Lines of the material that include the string "exercise" should be returned.

▶ [The records]:
========

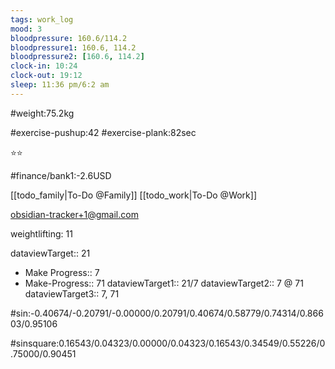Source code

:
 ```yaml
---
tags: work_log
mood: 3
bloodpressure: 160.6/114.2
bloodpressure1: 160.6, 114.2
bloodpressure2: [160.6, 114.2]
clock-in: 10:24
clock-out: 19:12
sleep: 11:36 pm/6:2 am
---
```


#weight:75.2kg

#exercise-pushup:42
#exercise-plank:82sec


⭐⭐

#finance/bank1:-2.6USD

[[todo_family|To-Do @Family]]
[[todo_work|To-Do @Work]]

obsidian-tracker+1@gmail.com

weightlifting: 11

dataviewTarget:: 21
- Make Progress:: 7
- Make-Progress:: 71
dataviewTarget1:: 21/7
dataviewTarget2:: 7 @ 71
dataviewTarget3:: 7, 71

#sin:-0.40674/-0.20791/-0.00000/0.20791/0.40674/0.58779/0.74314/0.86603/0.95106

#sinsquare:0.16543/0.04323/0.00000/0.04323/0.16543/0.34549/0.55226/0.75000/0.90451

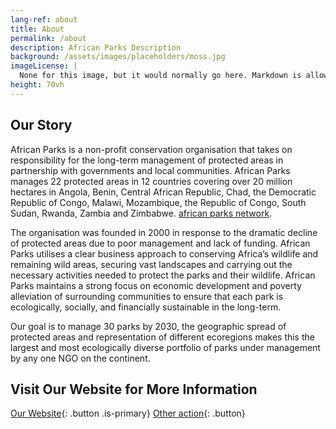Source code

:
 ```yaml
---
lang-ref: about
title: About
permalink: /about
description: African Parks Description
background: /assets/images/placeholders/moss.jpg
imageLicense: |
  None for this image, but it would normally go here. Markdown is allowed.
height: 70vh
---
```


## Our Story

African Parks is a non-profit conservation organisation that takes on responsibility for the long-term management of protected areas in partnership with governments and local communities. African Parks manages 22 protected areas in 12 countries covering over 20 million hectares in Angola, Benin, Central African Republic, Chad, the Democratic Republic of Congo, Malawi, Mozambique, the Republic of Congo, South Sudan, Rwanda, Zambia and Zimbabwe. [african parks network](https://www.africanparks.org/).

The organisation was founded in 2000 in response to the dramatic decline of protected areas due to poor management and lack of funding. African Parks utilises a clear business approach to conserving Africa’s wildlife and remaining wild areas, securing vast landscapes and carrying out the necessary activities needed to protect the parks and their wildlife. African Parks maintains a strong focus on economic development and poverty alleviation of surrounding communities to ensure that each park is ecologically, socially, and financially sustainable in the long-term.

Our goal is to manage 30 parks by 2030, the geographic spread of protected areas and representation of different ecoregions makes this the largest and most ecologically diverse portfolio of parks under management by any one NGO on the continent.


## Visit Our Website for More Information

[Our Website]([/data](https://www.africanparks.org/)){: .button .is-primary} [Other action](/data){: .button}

========

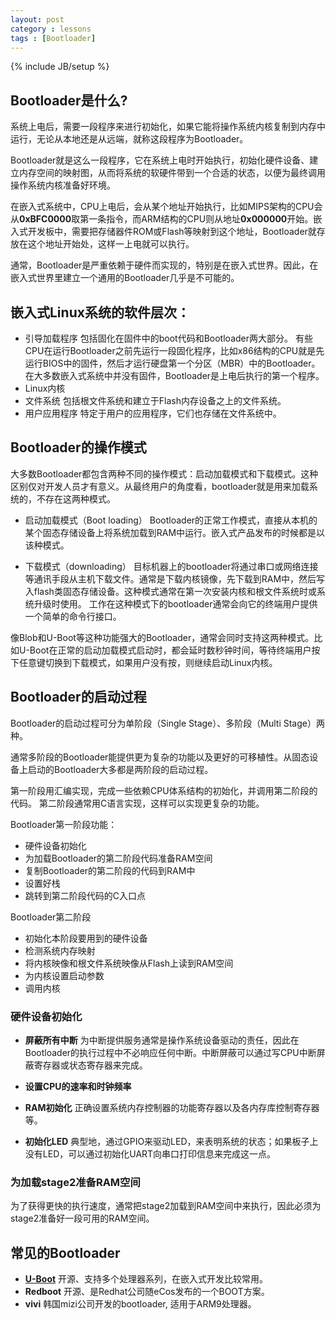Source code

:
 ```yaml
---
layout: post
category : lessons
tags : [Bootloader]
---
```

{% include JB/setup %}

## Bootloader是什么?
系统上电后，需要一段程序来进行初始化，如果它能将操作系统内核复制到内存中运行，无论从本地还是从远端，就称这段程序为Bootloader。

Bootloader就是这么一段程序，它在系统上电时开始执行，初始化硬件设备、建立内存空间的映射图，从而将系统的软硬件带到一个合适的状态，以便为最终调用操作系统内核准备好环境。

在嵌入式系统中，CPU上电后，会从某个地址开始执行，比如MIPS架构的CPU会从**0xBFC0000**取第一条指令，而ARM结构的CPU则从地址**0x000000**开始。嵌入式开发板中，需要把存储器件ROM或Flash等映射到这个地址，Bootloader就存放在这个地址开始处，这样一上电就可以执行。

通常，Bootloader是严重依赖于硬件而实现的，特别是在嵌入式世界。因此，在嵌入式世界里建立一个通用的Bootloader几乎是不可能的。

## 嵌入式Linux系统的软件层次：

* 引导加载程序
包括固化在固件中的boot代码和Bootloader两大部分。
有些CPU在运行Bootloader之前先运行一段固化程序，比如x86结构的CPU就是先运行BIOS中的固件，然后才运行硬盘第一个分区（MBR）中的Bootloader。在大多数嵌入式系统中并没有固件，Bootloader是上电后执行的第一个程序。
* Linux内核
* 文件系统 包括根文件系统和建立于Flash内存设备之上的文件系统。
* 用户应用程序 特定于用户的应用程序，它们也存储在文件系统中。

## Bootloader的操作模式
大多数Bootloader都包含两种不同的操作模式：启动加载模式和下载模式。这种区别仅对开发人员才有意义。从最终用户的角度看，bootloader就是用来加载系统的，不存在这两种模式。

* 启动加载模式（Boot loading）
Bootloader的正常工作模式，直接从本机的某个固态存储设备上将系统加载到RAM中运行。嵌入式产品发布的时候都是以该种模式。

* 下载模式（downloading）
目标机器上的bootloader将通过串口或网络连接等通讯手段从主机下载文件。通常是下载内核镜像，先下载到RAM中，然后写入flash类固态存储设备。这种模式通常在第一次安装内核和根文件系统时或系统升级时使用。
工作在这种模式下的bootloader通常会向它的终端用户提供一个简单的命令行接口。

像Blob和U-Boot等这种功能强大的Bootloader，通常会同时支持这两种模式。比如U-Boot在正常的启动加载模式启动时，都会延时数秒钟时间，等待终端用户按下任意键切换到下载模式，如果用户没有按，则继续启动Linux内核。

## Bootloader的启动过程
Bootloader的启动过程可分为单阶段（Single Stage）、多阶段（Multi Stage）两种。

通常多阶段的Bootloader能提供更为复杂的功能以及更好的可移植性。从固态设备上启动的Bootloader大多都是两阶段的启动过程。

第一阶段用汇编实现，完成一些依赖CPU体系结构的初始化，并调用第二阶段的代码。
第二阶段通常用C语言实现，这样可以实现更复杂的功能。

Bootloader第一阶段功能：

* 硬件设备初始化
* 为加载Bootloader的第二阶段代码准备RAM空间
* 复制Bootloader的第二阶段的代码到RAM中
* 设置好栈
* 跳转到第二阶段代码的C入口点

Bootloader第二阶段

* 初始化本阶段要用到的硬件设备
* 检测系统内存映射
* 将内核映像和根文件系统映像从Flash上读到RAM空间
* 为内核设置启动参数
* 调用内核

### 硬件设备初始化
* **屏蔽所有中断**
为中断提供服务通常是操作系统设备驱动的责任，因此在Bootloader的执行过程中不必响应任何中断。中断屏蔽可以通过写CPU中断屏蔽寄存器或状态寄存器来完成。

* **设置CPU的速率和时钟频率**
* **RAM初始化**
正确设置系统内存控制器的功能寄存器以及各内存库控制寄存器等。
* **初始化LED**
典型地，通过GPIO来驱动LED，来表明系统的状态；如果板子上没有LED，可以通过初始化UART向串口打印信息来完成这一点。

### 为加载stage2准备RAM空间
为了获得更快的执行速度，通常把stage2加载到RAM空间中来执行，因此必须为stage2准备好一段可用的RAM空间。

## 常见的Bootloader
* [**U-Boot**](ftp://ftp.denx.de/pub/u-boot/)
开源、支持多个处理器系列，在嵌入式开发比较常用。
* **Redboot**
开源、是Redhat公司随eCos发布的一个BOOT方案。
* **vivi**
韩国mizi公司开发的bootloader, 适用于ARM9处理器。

========

▶ [Result below]:
#exercise-pushup:42
#exercise-plank:82sec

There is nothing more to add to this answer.